The following is for the air benchmark at: http://www.polyhedron.co.uk/ The fortran was converted to C using f2c from netlib: http://www.netlib.org/f2c/ The machine used is an old Sun Ultra 1/140 (about a 5 year old bottom of the range workstation). The native compilers are the same vintage version 4.0 (4.2 I think). The gnu compilers are current(ish) version 2.95.2. The times are in seconds: f77 -O => 105.0 g77 -O => 167.0 cc -O => 300.0 cc -O5 => 138.0 gcc -O => 191.0 gcc -O3 => 173.0 The results are pretty much what I would expect (I repeated the C compilations with the highest (simple) optimisation flag because the native C compiler was not doing much optimising. I ought to raise the optimisation for the Fortran to be consistent but then I ought to fix some of the translated C code to be fair and I ought to use similar age compilers and ought to explore and use the optimisations that really work and use a bigger 3D test case and ... (this sort of exercise has no end). Any more contributions? The exercise should take only a few minutes - half an hour tops unless you play around. |
|
May 5, 2001, 15:03 |
Re: C or Fortran: Facts
|
#2 |
Guest
Posts: n/a
|
(1).
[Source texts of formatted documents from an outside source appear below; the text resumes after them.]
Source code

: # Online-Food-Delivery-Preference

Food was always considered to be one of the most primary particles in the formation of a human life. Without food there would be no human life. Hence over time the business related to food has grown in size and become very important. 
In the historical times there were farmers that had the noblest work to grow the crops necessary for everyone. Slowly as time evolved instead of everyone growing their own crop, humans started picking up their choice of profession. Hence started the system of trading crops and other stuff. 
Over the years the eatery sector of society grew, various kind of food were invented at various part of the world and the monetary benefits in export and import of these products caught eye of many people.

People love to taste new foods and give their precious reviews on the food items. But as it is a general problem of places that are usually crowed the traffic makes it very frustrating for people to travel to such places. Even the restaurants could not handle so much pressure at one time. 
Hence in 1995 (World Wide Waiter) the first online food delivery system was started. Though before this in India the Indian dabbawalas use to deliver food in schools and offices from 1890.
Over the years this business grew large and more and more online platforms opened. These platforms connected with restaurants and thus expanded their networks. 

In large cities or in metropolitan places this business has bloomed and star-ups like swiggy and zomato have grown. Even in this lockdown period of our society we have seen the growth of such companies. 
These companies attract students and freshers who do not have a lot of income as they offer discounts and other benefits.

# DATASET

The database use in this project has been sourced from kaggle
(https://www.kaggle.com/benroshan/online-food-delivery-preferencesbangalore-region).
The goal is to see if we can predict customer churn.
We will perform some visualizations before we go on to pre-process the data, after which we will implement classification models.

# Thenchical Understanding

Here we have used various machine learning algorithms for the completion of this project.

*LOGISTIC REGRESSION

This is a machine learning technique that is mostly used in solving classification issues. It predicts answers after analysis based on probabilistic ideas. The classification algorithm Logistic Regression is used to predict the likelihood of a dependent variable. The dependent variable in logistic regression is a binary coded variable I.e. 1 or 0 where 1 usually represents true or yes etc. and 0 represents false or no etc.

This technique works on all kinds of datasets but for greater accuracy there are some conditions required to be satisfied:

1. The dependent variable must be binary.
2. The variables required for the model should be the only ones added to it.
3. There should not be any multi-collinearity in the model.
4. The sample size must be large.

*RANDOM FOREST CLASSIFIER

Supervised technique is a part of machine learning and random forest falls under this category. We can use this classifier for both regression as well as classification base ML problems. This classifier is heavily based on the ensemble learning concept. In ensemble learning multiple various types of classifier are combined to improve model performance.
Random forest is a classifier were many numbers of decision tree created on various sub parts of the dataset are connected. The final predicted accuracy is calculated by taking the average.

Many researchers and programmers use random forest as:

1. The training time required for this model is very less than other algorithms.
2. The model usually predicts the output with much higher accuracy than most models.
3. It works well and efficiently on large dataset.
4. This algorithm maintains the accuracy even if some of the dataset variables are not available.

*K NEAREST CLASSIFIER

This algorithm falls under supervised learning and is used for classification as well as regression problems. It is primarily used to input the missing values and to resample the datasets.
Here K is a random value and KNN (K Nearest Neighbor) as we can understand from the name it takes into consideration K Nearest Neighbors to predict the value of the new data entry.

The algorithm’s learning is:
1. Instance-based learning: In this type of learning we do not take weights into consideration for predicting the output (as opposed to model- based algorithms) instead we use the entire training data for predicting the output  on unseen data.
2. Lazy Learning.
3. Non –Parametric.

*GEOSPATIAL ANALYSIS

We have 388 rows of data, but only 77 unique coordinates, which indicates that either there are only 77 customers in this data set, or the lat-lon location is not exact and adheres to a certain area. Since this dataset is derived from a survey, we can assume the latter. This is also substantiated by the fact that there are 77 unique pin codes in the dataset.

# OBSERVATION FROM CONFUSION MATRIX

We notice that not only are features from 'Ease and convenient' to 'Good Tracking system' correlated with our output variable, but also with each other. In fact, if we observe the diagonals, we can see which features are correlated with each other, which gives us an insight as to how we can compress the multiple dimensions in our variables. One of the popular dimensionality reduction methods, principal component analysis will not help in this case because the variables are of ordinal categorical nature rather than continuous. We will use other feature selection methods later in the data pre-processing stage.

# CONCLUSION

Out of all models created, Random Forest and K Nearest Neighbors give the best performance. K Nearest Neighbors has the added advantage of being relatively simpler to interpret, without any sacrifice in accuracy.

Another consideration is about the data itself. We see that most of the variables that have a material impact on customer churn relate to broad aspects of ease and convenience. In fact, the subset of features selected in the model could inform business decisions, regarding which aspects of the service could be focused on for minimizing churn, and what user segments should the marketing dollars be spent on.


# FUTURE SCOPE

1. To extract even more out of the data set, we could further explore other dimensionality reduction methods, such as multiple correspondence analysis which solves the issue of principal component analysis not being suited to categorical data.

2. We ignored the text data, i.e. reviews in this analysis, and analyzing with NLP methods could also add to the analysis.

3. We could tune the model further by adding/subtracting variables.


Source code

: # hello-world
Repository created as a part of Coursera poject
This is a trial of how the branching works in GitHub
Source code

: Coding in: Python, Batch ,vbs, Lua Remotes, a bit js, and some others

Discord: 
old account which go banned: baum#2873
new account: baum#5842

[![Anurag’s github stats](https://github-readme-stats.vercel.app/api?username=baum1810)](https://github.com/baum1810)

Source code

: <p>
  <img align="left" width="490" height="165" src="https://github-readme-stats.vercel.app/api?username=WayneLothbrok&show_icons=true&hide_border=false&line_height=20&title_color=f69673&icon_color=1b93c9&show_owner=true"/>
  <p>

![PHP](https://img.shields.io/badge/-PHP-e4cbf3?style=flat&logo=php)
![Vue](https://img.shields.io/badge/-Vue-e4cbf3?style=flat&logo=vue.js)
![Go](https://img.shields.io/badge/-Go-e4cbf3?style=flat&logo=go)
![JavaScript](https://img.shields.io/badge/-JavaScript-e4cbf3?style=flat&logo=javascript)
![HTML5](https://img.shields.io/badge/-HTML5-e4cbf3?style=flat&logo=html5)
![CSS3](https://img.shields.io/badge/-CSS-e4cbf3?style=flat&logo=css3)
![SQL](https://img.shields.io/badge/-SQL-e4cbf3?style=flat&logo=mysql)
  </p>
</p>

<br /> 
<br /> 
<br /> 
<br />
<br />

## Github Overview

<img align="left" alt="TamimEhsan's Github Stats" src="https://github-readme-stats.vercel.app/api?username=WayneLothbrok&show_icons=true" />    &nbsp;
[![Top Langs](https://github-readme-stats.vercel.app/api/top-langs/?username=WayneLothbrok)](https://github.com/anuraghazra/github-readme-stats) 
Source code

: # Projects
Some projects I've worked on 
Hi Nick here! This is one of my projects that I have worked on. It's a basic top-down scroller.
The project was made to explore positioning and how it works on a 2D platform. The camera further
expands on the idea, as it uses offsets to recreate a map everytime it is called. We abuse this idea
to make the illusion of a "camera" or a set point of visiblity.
Based on your test data, it seems to me that there is an average speed ratio of 2 relative to the f77 code speed. I don't know whether it is very important for every application or not. But in my case, the selection of the language is a different story. (2). In old days, there is only Fortran language available, so it is the standard language. (3). And when the PC became available, I had to use BASIC, because it was the only language available to the average users. Even though BASIC was slow (it is still slow today), I was able to run my CFD codes on the PC using BASIC and to plot the results using also BASIC programs I wrote. (4). Later on, Fortran language became available on PC, and that made the life easier(run faster, 5 to 10 times faster)to work on cfd code. (5). But the drawback then was, I still have to use my basic code to do graphics. Fortran simply does not have the graphic commands included. (6). But this was then solved around late 80's, when MS Fortran included graphic commands. At that point, I was able to create commercial like cfd programs, with graphics included. So, I invested a lot of time there, thinking that it will be the standard of future(using Fortran with graphics). (7). This approach got interrupted again around mid-90's, when MS decided to drop the support of MS Fortran. (it is dangerous to use someone's code, and this is one aspect of it). (8). In late 80's, when I was looking for graphics for Fortran, I also run into this MS Windows program, which was written in C-language. So, C-language became attractive me because of Windows GUI, not because of its speed. (it was fast using C) (9). From there, I decided to learn the Windows API, which eventually lead to VC++ today. (10). So, from my point of view, even though the speed of the language is important, my decision to use C/C++ or VC++ was based on my programming need, that is easy-to-use GUI. (11). I think, in view of this, the speed ratio of 2 is quite acceptable to me, because even today, most of us are spending a lot (major part) of time doing modeling, and trying to get the code to converge. In this case, better user-interface, and better algorithm development seem to be the more rewarding areas of research in the future. (12). And on PC, the only languages available to me right now is VC++ and Visual Basic. The important aspect of this is: it has a large market support and it can create Windows programs with graphics and even 3-D animations.(DirectX 3D and OpenGL )
|
|
May 6, 2001, 13:01 |
Re: C or Fortran: Facts
|
#3 |
Guest
Posts: n/a
|
Repeating the same "air" benchmark on a 500/100 MHz Intel Pentium III (in a cheap motherboard) running FreeBSD 4.3.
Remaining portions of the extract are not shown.